From Figure 16b, the design lateral force and base shear force is:
F = Vb = Ke Dd (3.2)
A design base moment can then obtained from the lateral force F and the effective height he. The section is designed to meet his moment demand and with ductile detailing based on the assumed initial maximum plastic displacement.
The design procedure for many bridges where the mass is concentrated at the superstructure level is very straightforward with much of the effort related to determination of the substructure characteristics and determination of the design displacement. Careful consideration is however necessary in for the distribution of the design base shear force VB to the different discretized mass locations of more complex structures such as bridges with different height piers.
DBD has the merit of characterising the effects of ductility on seismic demand in a way that is independent of the system hysteretic characteristics and avoids ductility reduction factors used in FBD. The damping/ductility relationships separately generated for different hysteretic rules are available in published reports and design guidelines and there are simple rules for estimating the influence of different levels of damping on the design displacement response spectra
3.2 Design Example
A design example for the transverse response of a single bridge pier based on the dimensions and details of the Maitai River Bridge is summarised in Table 3. Because the spans are simply supported, a tributary mass approach using a single pier gives an acceptable approximation to the maximum displacement response near the centre of the bridge. To simplify the example, the displacements in the superstructure bearings at the tops of the piers have been neglected. The lead-rubber bearings used in the construction are quite flexible and provide significant damping so the calculations presented here will not closely represent the response of the as-constructed bridge. Including the bearings complicates that analysis because in this case the pier mass cannot be combined with the superstructure mass and two-mass system needs to be considered instead of the single mass used in the example.
The equation numbers listed in the comment/formula column of Table 3 refer to equations in Priestley et al 2007.
Flexibility of the foundation pile based on the test results is included in the Table 3 analysis. The sensitivity of the results to variations in these stiffness factors was investigated.
The main steps and assumption used in the example analysis are summarised below.
The structural inputs are based on the Maitai River bridge details. The span weight was taken as the weight of the superstructure plus the weight of the pier cap and one-third of the weight of the column.
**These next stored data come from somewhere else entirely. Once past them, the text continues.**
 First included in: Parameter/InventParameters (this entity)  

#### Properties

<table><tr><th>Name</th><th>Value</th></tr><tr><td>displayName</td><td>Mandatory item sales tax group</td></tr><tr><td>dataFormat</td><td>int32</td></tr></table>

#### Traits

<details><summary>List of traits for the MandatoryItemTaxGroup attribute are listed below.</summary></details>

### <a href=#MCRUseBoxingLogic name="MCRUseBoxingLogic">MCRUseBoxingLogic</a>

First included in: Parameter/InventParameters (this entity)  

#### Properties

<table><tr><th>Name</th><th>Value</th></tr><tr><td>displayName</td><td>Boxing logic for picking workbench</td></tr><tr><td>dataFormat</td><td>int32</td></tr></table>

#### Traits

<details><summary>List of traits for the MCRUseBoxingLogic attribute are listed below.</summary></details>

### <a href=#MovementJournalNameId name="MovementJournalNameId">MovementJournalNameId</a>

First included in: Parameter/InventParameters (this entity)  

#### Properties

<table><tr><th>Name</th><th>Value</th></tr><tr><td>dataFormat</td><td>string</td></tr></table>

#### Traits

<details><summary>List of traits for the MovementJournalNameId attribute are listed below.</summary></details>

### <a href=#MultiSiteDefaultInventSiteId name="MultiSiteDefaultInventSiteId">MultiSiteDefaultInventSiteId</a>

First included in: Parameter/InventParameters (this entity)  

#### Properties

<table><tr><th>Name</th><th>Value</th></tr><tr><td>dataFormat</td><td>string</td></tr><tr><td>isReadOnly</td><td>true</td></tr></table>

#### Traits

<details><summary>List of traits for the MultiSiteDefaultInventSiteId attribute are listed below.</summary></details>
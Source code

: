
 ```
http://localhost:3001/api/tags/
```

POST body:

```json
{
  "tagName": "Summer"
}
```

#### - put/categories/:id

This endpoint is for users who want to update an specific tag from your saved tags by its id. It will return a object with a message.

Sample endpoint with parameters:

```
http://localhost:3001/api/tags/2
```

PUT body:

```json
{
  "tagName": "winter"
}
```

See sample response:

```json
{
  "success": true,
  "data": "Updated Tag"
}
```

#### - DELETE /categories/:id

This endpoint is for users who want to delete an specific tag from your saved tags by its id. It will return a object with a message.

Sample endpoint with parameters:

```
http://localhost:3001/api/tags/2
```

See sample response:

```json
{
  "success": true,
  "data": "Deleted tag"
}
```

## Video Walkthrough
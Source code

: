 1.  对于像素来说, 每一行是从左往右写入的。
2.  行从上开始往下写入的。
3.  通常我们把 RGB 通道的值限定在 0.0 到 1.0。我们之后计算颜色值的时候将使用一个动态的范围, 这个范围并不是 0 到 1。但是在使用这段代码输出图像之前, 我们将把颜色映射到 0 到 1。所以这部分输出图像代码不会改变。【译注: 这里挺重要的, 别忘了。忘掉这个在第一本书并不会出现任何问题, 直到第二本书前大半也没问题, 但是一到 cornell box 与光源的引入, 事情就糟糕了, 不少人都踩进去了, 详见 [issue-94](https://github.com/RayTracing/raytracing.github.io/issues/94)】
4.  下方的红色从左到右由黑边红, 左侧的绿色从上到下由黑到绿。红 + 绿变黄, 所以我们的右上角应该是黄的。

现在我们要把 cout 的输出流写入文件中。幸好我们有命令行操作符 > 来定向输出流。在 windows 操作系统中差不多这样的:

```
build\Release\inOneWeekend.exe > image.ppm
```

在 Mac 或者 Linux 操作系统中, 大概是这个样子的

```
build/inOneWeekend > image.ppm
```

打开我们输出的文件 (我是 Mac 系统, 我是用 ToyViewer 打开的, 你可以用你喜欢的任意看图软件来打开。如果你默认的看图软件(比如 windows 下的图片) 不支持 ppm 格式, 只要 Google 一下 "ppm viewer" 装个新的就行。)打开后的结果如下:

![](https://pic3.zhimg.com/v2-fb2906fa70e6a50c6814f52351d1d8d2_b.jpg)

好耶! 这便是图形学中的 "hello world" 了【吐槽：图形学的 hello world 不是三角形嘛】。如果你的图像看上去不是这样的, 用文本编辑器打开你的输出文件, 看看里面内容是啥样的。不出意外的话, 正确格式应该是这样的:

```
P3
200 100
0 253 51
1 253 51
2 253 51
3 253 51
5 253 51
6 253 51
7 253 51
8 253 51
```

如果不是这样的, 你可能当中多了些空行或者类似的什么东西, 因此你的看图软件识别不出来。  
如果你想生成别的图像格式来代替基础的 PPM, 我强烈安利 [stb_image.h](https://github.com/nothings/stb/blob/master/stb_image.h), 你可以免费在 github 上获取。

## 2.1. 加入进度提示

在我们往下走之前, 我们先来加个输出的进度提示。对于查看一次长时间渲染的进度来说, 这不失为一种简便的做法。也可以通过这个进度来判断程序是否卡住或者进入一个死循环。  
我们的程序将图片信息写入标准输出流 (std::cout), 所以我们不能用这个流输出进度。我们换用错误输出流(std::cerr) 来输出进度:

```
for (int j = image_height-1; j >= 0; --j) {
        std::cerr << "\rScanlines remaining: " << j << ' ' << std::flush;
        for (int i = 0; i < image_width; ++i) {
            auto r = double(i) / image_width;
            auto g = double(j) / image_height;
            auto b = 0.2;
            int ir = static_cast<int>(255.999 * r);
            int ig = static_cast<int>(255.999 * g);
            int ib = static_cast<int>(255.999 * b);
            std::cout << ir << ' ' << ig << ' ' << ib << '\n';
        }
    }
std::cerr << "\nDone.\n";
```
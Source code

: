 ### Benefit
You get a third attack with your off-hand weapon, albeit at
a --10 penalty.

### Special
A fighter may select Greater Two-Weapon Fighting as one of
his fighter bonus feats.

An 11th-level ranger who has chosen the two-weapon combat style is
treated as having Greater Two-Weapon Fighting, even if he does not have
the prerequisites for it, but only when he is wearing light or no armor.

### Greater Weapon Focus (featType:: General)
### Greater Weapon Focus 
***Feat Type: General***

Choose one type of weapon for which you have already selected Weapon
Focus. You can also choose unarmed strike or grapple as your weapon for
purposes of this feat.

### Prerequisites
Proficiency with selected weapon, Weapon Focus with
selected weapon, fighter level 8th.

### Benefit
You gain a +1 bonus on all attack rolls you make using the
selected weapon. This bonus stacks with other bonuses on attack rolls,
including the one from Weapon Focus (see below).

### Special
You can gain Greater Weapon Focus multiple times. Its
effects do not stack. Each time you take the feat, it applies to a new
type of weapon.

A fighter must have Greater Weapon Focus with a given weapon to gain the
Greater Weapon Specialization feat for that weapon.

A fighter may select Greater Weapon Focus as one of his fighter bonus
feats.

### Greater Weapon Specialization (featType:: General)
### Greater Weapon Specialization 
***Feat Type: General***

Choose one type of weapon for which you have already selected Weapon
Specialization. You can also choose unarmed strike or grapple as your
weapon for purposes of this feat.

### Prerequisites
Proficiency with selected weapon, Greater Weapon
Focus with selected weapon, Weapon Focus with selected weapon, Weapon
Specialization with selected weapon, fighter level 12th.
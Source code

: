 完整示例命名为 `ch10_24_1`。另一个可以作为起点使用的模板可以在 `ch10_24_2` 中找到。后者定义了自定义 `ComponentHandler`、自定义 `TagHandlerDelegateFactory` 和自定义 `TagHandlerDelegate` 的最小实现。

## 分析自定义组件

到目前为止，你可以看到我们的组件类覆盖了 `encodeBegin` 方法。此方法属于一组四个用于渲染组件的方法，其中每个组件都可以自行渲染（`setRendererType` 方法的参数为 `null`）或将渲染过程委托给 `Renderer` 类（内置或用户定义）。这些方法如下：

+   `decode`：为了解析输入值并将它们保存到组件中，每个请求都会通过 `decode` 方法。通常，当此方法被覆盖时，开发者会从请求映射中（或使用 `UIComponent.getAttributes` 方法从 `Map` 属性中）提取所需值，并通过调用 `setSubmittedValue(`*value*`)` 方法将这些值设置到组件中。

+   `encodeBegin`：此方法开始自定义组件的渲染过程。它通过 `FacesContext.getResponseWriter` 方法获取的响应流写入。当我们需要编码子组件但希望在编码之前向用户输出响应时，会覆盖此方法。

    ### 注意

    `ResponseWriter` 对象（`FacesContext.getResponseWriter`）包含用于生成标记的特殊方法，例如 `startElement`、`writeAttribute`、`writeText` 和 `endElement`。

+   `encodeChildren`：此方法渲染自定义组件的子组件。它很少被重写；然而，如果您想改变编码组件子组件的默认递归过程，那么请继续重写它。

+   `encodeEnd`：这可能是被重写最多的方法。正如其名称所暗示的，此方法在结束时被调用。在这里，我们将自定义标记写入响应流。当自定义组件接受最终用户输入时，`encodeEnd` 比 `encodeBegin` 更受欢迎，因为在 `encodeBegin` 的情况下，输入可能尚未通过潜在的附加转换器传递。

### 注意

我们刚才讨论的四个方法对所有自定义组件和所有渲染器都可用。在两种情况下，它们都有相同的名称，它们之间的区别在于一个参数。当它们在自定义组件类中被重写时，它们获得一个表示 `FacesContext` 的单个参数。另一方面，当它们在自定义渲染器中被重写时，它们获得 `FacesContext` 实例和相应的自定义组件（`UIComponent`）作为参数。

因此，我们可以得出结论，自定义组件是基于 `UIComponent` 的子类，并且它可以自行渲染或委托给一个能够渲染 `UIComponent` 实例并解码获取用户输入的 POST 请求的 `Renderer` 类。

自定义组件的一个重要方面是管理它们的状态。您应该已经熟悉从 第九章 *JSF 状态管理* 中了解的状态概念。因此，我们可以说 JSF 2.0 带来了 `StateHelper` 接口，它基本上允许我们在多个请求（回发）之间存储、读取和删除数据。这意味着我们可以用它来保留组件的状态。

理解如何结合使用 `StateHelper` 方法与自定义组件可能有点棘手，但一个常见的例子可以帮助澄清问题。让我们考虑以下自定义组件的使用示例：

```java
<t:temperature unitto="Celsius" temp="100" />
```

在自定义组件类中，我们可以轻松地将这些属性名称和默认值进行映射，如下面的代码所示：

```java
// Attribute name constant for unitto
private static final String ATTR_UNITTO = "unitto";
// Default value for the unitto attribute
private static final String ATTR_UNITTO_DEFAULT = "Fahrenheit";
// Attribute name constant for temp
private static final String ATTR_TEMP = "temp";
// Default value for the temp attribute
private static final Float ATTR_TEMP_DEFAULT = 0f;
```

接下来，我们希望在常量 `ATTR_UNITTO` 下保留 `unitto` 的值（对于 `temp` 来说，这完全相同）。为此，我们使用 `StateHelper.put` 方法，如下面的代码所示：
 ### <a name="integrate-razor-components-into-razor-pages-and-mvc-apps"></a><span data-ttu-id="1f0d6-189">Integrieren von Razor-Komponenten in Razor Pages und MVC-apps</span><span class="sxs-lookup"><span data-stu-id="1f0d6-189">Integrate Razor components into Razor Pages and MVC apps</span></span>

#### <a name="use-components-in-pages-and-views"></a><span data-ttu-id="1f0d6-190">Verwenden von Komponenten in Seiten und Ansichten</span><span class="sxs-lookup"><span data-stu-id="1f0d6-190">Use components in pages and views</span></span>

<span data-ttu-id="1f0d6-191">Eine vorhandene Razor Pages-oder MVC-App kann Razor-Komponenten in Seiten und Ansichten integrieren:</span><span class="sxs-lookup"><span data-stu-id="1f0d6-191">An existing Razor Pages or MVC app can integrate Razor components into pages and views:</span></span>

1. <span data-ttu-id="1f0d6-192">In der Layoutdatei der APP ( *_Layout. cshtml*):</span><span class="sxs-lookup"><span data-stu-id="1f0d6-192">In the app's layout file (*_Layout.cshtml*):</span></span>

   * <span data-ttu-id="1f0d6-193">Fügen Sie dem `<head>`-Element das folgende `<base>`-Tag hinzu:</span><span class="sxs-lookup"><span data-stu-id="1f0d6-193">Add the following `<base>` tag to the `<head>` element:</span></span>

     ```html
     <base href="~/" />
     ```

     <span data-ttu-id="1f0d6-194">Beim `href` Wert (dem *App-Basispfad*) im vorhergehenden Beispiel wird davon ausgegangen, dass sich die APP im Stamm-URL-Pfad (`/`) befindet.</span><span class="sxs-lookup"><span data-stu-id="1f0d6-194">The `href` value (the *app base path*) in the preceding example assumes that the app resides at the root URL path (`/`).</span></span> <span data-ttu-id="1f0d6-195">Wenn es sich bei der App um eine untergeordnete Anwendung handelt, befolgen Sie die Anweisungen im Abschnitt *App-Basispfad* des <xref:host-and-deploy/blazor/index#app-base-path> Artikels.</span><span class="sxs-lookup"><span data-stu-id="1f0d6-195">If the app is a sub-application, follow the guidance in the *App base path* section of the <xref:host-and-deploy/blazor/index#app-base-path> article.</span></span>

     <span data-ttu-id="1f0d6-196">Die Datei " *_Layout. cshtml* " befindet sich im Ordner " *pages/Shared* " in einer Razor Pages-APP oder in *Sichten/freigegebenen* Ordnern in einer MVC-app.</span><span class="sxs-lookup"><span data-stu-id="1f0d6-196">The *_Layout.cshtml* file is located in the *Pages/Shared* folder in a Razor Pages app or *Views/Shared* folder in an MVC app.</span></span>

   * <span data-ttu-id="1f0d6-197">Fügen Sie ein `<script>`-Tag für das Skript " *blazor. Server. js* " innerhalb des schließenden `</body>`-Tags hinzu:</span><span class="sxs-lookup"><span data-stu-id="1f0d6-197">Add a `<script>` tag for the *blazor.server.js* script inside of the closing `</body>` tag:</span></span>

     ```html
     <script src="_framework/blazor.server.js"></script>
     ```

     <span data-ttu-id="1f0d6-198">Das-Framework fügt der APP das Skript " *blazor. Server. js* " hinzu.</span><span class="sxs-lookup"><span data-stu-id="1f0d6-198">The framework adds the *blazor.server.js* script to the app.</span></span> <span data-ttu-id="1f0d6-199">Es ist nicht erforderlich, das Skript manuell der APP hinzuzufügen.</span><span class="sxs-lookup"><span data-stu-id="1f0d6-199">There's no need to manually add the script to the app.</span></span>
The effective height is the height of the centre of gravity of the total span weight with the pier cap and column weight assumed to be at the underside of the superstructure.
Foundation Stiffness Inputs
The values for pile head translation and rotation were based on the pile test results.
Geotechnical information for the site indicated that in terms of the NZS 1170.5 definitions the site subsoil category should be class C.
Displacement response spectra were computed from the NZS1170.5 acceleration spectra using Equation (2.2) in Priestley et al, 2007. The relationship between spectral displacement D(T) and spectral acceleration Sa(T) can be expressed as:
D(T) = T2 Sa(T)/(4 p2) (3.3)
T is the period of vibration
Displacement spectra derived from NZS1170.5 for Soil C and for 5% and 15.5% overall damping (value calculated for the example) are shown in Figure 17.
Figure 17: Displacement spectra for Soil Category C.
The yield displacement of the column was calculated from the section yield curvature which is independent of the column strength and is related to the column diameter and steel reinforcement yield strain.
Table 3: Bridge Pier Analysis Example
The total yield displacement at the centre of mass is the sum of the column displacement and the contribution from flexibility of the foundation pile. The contribution from the pile is dependent on the column base moment and shear but at this stage of the analysis these parameters have yet to been determined. Trial and error is required to calculate the foundation displacement component. On an Excel spread sheet this can be carried out automatically using the formula iteration function.
Design Inelastic Displacement and Damping
The design level inelastic displacement was calculated from the sum of the foundation yield displacement and the total displacement in the column which is calculated from the column yield displacement and the assumed ductility capacity.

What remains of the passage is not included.